» **Exercise data**
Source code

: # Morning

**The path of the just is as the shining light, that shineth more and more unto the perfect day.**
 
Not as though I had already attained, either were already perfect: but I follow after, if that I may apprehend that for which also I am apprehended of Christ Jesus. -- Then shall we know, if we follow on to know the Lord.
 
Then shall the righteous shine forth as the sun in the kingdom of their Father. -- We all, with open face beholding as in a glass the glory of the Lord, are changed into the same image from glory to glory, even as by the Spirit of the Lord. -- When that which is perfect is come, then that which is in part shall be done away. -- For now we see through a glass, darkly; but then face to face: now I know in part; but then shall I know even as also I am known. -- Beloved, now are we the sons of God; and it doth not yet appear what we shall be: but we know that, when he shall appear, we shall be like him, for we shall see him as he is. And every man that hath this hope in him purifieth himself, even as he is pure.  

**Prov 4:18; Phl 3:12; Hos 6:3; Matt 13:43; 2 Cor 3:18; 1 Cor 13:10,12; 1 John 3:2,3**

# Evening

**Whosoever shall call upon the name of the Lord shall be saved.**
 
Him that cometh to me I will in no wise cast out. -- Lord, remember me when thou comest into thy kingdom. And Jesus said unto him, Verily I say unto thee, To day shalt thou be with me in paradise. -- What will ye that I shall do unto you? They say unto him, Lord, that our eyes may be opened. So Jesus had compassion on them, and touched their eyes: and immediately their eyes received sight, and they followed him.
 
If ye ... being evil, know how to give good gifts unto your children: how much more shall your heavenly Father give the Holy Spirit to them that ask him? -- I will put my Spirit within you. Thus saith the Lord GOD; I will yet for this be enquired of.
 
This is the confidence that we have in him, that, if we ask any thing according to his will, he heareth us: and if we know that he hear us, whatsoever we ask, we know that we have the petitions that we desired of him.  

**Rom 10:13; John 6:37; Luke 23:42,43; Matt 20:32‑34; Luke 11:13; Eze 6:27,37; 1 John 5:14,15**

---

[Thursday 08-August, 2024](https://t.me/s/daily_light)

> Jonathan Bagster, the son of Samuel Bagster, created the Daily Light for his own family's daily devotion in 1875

» **What this task involves**
Everything in the listing must be written out again without any change.

» **Your response**
Source code

: # Morning

**The path of the just is as the shining light, that shineth more and more unto the perfect day.**
 
Not as though I had already attained, either were already perfect: but I follow after, if that I may apprehend that for which also I am apprehended of Christ Jesus. -- Then shall we know, if we follow on to know the Lord.
 
Then shall the righteous shine forth as the sun in the kingdom of their Father. -- We all, with open face beholding as in a glass the glory of the Lord, are changed into the same image from glory to glory, even as by the Spirit of the Lord. -- When that which is perfect is come, then that which is in part shall be done away. -- For now we see through a glass, darkly; but then face to face: now I know in part; but then shall I know even as also I am known. -- Beloved, now are we the sons of God; and it doth not yet appear what we shall be: but we know that, when he shall appear, we shall be like him, for we shall see him as he is. And every man that hath this hope in him purifieth himself, even as he is pure.  

**Prov 4:18; Phl 3:12; Hos 6:3; Matt 13:43; 2 Cor 3:18; 1 Cor 13:10,12; 1 John 3:2,3**

# Evening

**Whosoever shall call upon the name of the Lord shall be saved.**
 
Him that cometh to me I will in no wise cast out. -- Lord, remember me when thou comest into thy kingdom. And Jesus said unto him, Verily I say unto thee, To day shalt thou be with me in paradise. -- What will ye that I shall do unto you? They say unto him, Lord, that our eyes may be opened. So Jesus had compassion on them, and touched their eyes: and immediately their eyes received sight, and they followed him.
 
If ye ... being evil, know how to give good gifts unto your children: how much more shall your heavenly Father give the Holy Spirit to them that ask him? -- I will put my Spirit within you. Thus saith the Lord GOD; I will yet for this be enquired of.
 
This is the confidence that we have in him, that, if we ask any thing according to his will, he heareth us: and if we know that he hear us, whatsoever we ask, we know that we have the petitions that we desired of him.  

**Rom 10:13; John 6:37; Luke 23:42,43; Matt 20:32‑34; Luke 11:13; Eze 6:27,37; 1 John 5:14,15**

---

[Thursday 08-August, 2024](https://t.me/s/daily_light)

> Jonathan Bagster, the son of Samuel Bagster, created the Daily Light for his own family's daily devotion in 1875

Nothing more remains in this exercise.